1. 21
  1. 7

    Hm interesting, but this architecture assumes that the whole system can be brought down and brought up atomically? (atomic upgrade)

    I mention that issue in my blog post yesterday: https://www.oilshell.org/blog/2021/07/blog-backlog-1.html#fallacies

    Fallacy: You Can Extend Your Type System Across the Network. Large distributed systems can’t be atomically upgraded. (Example: the entire Internet, although it’s also true at much smaller scales.) This conflicts with type safety as a global property of a program.

    And I go on to link this comment: https://old.reddit.com/r/ProgrammingLanguages/comments/nqm6rf/on_the_merits_of_low_hanging_fruit/h0cqvuy/

    Reading between the lines (with orderd), you’re working at a trading firm. I can see why they can take down their systems. One reason might be that some markets actually close; another reason it’s not a system with users outside the company. Or it could just be like my bank where their website goes down on Saturday nights :) (annoying)

    I’m thinking of stuff more like Google or the whole Internet – you can’t just take the whole thing down and restart it :) It’s up forever and has to be incrementally upgraded.

    So it would be nice to make this distinction in the article. I would say that only small distributed systems can be atomically upgraded. To be clear, this has a huge effect, and if you can take advantage of it, you should! I am not sure I can use it, but it’s interesting.


    FWIW I think the middle of the article was very lucid and clear, with a good example. However the intro was difficult to read and understand. I had to read it 2 or 3 times to figure out what you’re talking about. It’s a bit abstract, uses some vague non-standard terms (single conventional program, single-program system), and the style is a bit stilted. If you want to reach more people, I would suggest writing like you talk.
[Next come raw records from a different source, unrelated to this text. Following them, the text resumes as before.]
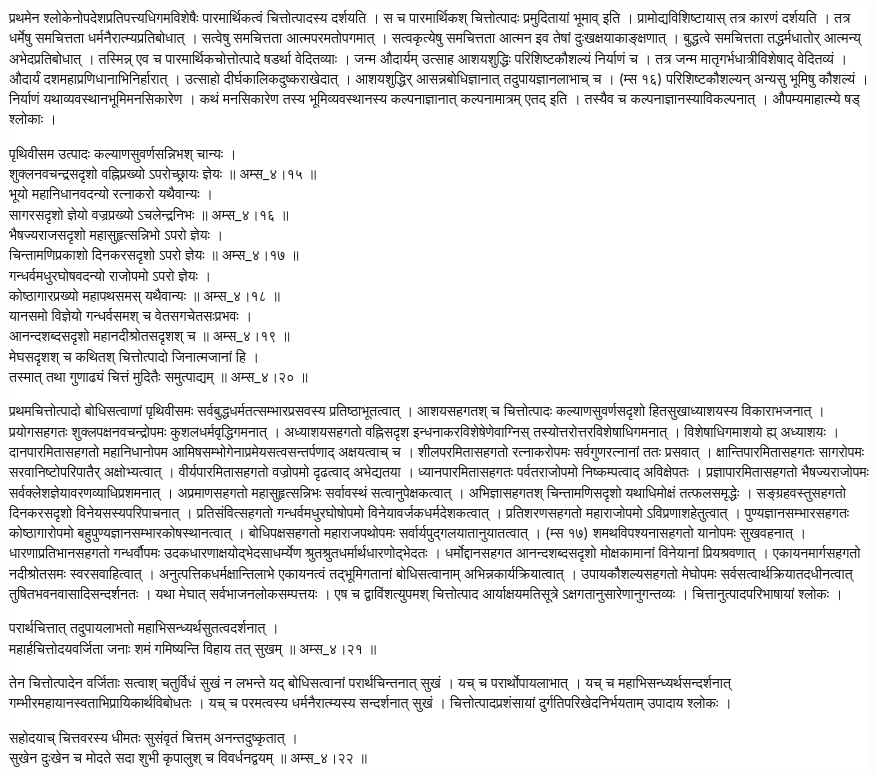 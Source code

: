 प्रथमेन श्लोकेनोपदेशप्रतिपत्त्यधिगमविशेषैः पारमार्थिकत्वं चित्तोत्पादस्य दर्शयति । स च पारमार्थिकश् चित्तोत्पादः प्रमुदितायां भूमाव् इति । प्रामोद्यविशिष्टायास् तत्र कारणं दर्शयति । तत्र धर्मेषु समचित्तता धर्मनैरात्म्यप्रतिबोधात् । सत्वेषु समचित्तता आत्मपरमतोपगमात् । सत्वकृत्येषु समचित्तता आत्मन इव तेषां दुःखक्षयाकाङ्क्षणात् । बुद्धत्वे समचित्तता तद्धर्मधातोर् आत्मन्य् अभेदप्रतिबोधात् । तस्मिन्न् एव च पारमार्थिकचोत्तोत्पादे षडर्था वेदितव्याः । जन्म औदार्यम् उत्साह आशयशुद्धिः परिशिष्टकौशल्यं निर्याणं च । तत्र जन्म मातृगर्भधात्रीविशेषाद् वेदितव्यं । औदार्यं दशमहाप्रणिधानाभिनिर्हारात् । उत्साहो दीर्घकालिकदुष्कराखेदात् । आशयशुद्धिर् आसन्नबोधिज्ञानात् तदुपायज्ञानलाभाच् च । (म्स १६) परिशिष्टकौशल्यन् अन्यसु भूमिषु कौशल्यं । निर्याणं यथाव्यवस्थानभूमिमनसिकारेण । कथं मनसिकारेण तस्य भूमिव्यवस्थानस्य कल्पनाज्ञानात् कल्पनामात्रम् एतद् इति । तस्यैव च कल्पनाज्ञानस्याविकल्पनात् । औपम्यमाहात्म्ये षड् श्लोकाः ।  
  
पृथिवीसम उत्पादः कल्याणसुवर्णसन्निभश् चान्यः ।  
शुक्लनवचन्द्रसदृशो वह्निप्रख्यो ऽपरोच्छ्रायः ज्ञेयः ॥ अम्स_४।१५ ॥  
भूयो महानिधानवदन्यो रत्नाकरो यथैवान्यः ।  
सागरसदृशो ज्ञेयो वज्रप्रख्यो ऽचलेन्द्रनिभः ॥ अम्स_४।१६ ॥  
भैषज्यराजसदृशो महासुहृत्सन्निभो ऽपरो ज्ञेयः ।  
चिन्तामणिप्रकाशो दिनकरसदृशो ऽपरो ज्ञेयः ॥ अम्स_४।१७ ॥  
गन्धर्वमधुरघोषवदन्यो राजोपमो ऽपरो ज्ञेयः ।  
कोष्ठागारप्रख्यो महापथसमस् यथैवान्यः ॥ अम्स_४।१८ ॥  
यानसमो विज्ञेयो गन्धर्वसमश् च वेतसगचेतसःप्रभवः ।  
आनन्दशब्दसदृशो महानदीश्रोतसदृशश् च ॥ अम्स_४।१९ ॥  
मेघसदृशश् च कथितश् चित्तोत्पादो जिनात्मजानां हि ।  
तस्मात् तथा गुणाढ्यं चित्तं मुदितैः समुत्पाद्यम् ॥ अम्स_४।२० ॥  
  
प्रथमचित्तोत्पादो बोधिसत्वाणां पृथिवीसमः सर्वबुद्धधर्मतत्सम्भारप्रसवस्य प्रतिष्ठाभूतत्वात् । आशयसहगतश् च चित्तोत्पादः कल्याणसुवर्णसदृशो हितसुखाध्याशयस्य विकाराभजनात् । प्रयोगसहगतः शुक्लपक्षनवचन्द्रोपमः कुशलधर्मवृद्धिगमनात् । अध्याशयसहगतो वह्निसदृश इन्धनाकरविशेषेणेवाग्निस् तस्योत्तरोत्तरविशेषाधिगमनात् । विशेषाधिगमाशयो ह्य् अध्याशयः । दानपारमितासहगतो महानिधानोपम आमिषसम्भोगेनाप्रमेयसत्वसन्तर्पणाद् अक्षयत्वाच् च । शीलपरमितासहगतो रत्नाकरोपमः सर्वगुणरत्नानां ततः प्रसवात् । क्षान्तिपारमितासहगतः सागरोपमः सरवानिष्टोपरिपातैर् अक्षोभ्यत्वात् । वीर्यपारमितासहगतो वज्रोपमो दृढत्वाद् अभेद्यतया । ध्यानपारमितासहगतः पर्वतराजोपमो निष्कम्पत्वाद् अविक्षेपतः । प्रज्ञापारमितासहगतो भैषज्यराजोपमः सर्वक्लेशज्ञेयावरणव्याधिप्रशमनात् । अप्रमाणसहगतो महासुहृत्सन्निभः सर्वावस्थं सत्वानुपेक्षकत्वात् । अभिज्ञासहगतश् चिन्तामणिसदृशो यथाधिमोक्षं तत्फलसमृद्धेः । सङ्ग्रहवस्तुसहगतो दिनकरसदृशो विनेयसस्यपरिपाचनात् । प्रतिसंवित्सहगतो गन्धर्वमधुरघोषोपमो विनेयावर्जकधर्मदेशकत्वात् । प्रतिशरणसहगतो महाराजोपमो ऽविप्रणाशहेतुत्वात् । पुण्यज्ञानसम्भारसहगतः कोष्ठागारोपमो बहुपुण्यज्ञानसम्भारकोषस्थानत्वात् । बोधिपक्षसहगतो महाराजपथोपमः सर्वार्यपुद्गलयातानुयातत्वात् । (म्स १७) शमथविपश्यनासहगतो यानोपमः सुखवहनात् । धारणाप्रतिभानसहगतो गन्धर्वौपमः उदकधारणाक्षयोद्भेदसाधर्म्येण श्रुतश्रुतधर्मार्थधारणोद्भेदतः । धर्मोद्दानसहगत आनन्दशब्दसदृशो मोक्षकामानां विनेयानां प्रियश्रवणात् । एकायनमार्गसहगतो नदीश्रोतसमः स्वरसवाहित्वात् । अनुत्पत्तिकधर्मक्षान्तिलाभे एकायनत्वं तद्भूमिगतानां बोधिसत्वानाम् अभिन्नकार्यक्रियात्वात् । उपायकौशल्यसहगतो मेघोपमः सर्वसत्वार्थक्रियातदधीनत्वात् तुषितभवनवासादिसन्दर्शनतः । यथा मेघात् सर्वभाजनलोकसम्पत्तयः । एष च द्वाविंशत्युपमश् चित्तोत्पाद आर्याक्षयमतिसूत्रे ऽक्षगतानुसारेणानुगन्तव्यः । चित्तानुत्पादपरिभाषायां श्लोकः ।  
  
परार्थचित्तात् तदुपायलाभतो महाभिसन्ध्यर्थसुतत्वदर्शनात् ।  
महार्हचित्तोदयवर्जिता जनाः शमं गमिष्यन्ति विहाय तत् सुखम् ॥ अम्स_४।२१ ॥  
  
तेन चित्तोत्पादेन वर्जिताः सत्वाश् चतुर्विधं सुखं न लभन्ते यद् बोधिसत्वानां परार्थचिन्तनात् सुखं । यच् च परार्थोपायलाभात् । यच् च महाभिसन्ध्यर्थसन्दर्शनात् गम्भीरमहायानस्वताभिप्रायिकार्थविबोधतः । यच् च परमत्वस्य धर्मनैरात्म्यस्य सन्दर्शनात् सुखं । चित्तोत्पादप्रशंसायां दुर्गतिपरिखेदनिर्भयताम् उपादाय श्लोकः ।  
  
सहोदयाच् चित्तवरस्य धीमतः सुसंवृतं चित्तम् अनन्तदुष्कृतात् ।  
सुखेन दुःखेन च मोदते सदा शुभी कृपालुश् च विवर्धनद्वयम् ॥ अम्स_४।२२ ॥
    I hope that is helpful; I say that because I noticed several people including myself had problems reading an earlier post: https://lobste.rs/s/glu4bw/write_code_not_compilers

    (And this is coming from somebody who has worked with all these things: Python, MyPy, C++, Unix processes, distributed systems. I’m used to reading jargon, but jargon can be put in simple / natural prose, which builds up crisp definitions, etc.)

    1. 4

      but this architecture assumes that the whole system can be brought down and brought up atomically? (atomic upgrade)

      No - there are many approaches here, like hot-code-reload of modules in the Python program, but one very simple approach is to just restart the main program and keep the processes running, and have the new version of the program resume monitoring all the child processes (through some Linux magic) and then start gradually killing and upgrading them.

      Edit: To paraphrase your broader point though, you’re saying that this only works for systems where one entity ultimately controls the entire system, so for example this wouldn’t work for the internet at large (but it would work for Google). Yes, that’s true. Two points on that: 1. I think most systems have one entity ultimately controlling them, and 2. This is a general pattern in many places, where there’s a larger “decentralized” environment containing interacting centrally-controlled individual entities: Economies contain firms, for example. I (probably) wouldn’t want to centrally plan the entire economy, but centrally planning a firm inside the economy is very beneficial - it’s Coase’s theory of the firm. For the same reasons, my system might interact with other systems I don’t control, but I’d still want to be able to centrally control my system - and it’s practical to do so.

      However the intro was difficult to read and understand.

      Thanks for the feedback, I’ll work on it, for sure.

      1. 1

        So are you actually doing hot reloading of Python code at your job? I would be surprised because that’s a very limited mechanism and not well defined from what I remember (e.g. reloading native extensions, etc.).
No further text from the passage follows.